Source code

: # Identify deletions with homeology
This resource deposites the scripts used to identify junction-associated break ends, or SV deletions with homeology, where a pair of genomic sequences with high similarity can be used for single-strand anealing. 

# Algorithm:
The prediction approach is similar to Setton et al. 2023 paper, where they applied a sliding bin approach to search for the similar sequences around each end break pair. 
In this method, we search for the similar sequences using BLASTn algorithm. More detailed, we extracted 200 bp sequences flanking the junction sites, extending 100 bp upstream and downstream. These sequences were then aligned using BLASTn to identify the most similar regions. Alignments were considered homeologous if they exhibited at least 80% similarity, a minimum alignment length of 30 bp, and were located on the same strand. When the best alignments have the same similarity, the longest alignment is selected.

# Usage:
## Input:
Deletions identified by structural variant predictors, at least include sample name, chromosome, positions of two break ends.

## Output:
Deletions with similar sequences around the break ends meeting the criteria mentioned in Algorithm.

**WHAT YOU NEED TO DO**
Among the lines above, some may hold the string "pair". State how many, giving the number alone.

**RESULT OF THE EXERCISE**
2